• Carregando...

Nos dias que antecedem o conclave, muito do burburinho sobre candidatos papais é gerado por comentaristas ou observadores da Igreja, em vez dos cardeais que realmente votarão. Como um indicador da opinião geral da Igreja, a boataria costuma jogar alguma luz sobre o que está acontecendo; mas, como um guia do que realmente está acontecendo, pode ser de utilidade limitada.

A "grande esperança asiática" do conclave de 2013 pode ser um caso exemplar. A julgar pelo que se diz por aí, o favorito é o filipino Luis Antonio Tagle, apelidado "Chito". Ele é jovem, articulado, sorridente, se dá bem com a mídia, tem uma reputação de simplicidade e humildade. Tagle é popular em sua terra, e impressiona as pessoas onde quer que vá. Mas, entre os cardeais, há outro asiático que parece um candidato ainda mais viável: o cardeal Malcolm Ranjith (na verdade, Albert Malcolm Ranjith Patabendige Don), de Colombo, no Sri Lanka.

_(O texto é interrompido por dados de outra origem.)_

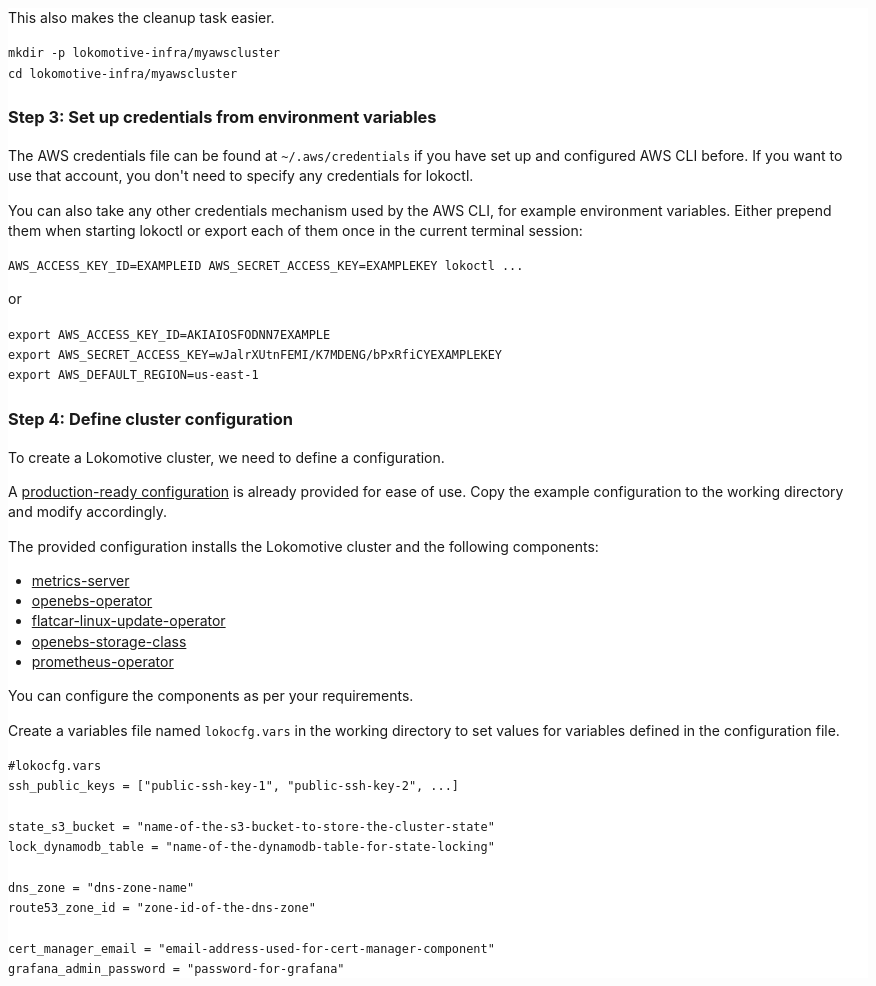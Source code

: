 This also makes the cleanup task easier.

```console
mkdir -p lokomotive-infra/myawscluster
cd lokomotive-infra/myawscluster
```

### Step 3: Set up credentials from environment variables

The AWS credentials file can be found at `~/.aws/credentials` if you have set up and configured AWS
CLI before. If you want to use that account, you don't need to specify any credentials for lokoctl.

You can also take any other credentials mechanism used by the AWS CLI, for example environment
variables. Either prepend them when starting lokoctl or export each of them once in the current
terminal session:

```console
AWS_ACCESS_KEY_ID=EXAMPLEID AWS_SECRET_ACCESS_KEY=EXAMPLEKEY lokoctl ...
```
or

```console
export AWS_ACCESS_KEY_ID=AKIAIOSFODNN7EXAMPLE
export AWS_SECRET_ACCESS_KEY=wJalrXUtnFEMI/K7MDENG/bPxRfiCYEXAMPLEKEY
export AWS_DEFAULT_REGION=us-east-1
```

### Step 4: Define cluster configuration

To create a Lokomotive cluster, we need to define a configuration.

A [production-ready configuration](../../examples/aws-production) is already provided for ease of
use. Copy the example configuration to the working directory and modify accordingly.

The provided configuration installs the Lokomotive cluster and the following components:

* [metrics-server](../configuration-reference/components/metrics-server.md)
* [openebs-operator](../configuration-reference/components/openebs-operator.md)
* [flatcar-linux-update-operator](../configuration-reference/components/flatcar-linux-upate-operator.md)
* [openebs-storage-class](../configuration-reference/components/openebs-storage-class.md)
* [prometheus-operator](../configuration-reference/components/prometheus-operator.md)

You can configure the components as per your requirements.

Create a variables file named `lokocfg.vars` in the working directory to set values for variables
defined in the configuration file.

```console
#lokocfg.vars
ssh_public_keys = ["public-ssh-key-1", "public-ssh-key-2", ...]

state_s3_bucket = "name-of-the-s3-bucket-to-store-the-cluster-state"
lock_dynamodb_table = "name-of-the-dynamodb-table-for-state-locking"

dns_zone = "dns-zone-name"
route53_zone_id = "zone-id-of-the-dns-zone"

cert_manager_email = "email-address-used-for-cert-manager-component"
grafana_admin_password = "password-for-grafana"
```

Com 65 anos, Ranjith é dez anos mais velho que Tagle e provavelmente está na janela ideal de idade: nem tão jovem quanto João Paulo II em 1978 (indicando que não seria um papado excessivamente longo), nem tão velho quanto Bento XVI em 2005, indicando que a Igreja precisaria passar por outra transição no futuro próximo. Além disso, Ranjith tem ampla experiência no Vaticano, então não precisaria de um curso intensivo, ao contrário de um forasteiro. Ele trabalhou na Congregação para a Evangelização dos Povos (mais conhecida como Propaganda Fidei), como núncio na Indonésia e no Timor Leste, e como secretário da Congregação para o Culto Divino. Estuou em Roma, na Universidade Urbaniana, e é fluente em italiano, o que normalmente é um requisito essencial para qualquer possível papa. E Ranjith, ainda por cima, é um ratzingeriano, ou seja, tem perfil bem próximo ao de Bento XVI especialmente no que diz respeito à liturgia. Ele apoia a missa tridentina e rejeita as tendências secularizantes no culto católico.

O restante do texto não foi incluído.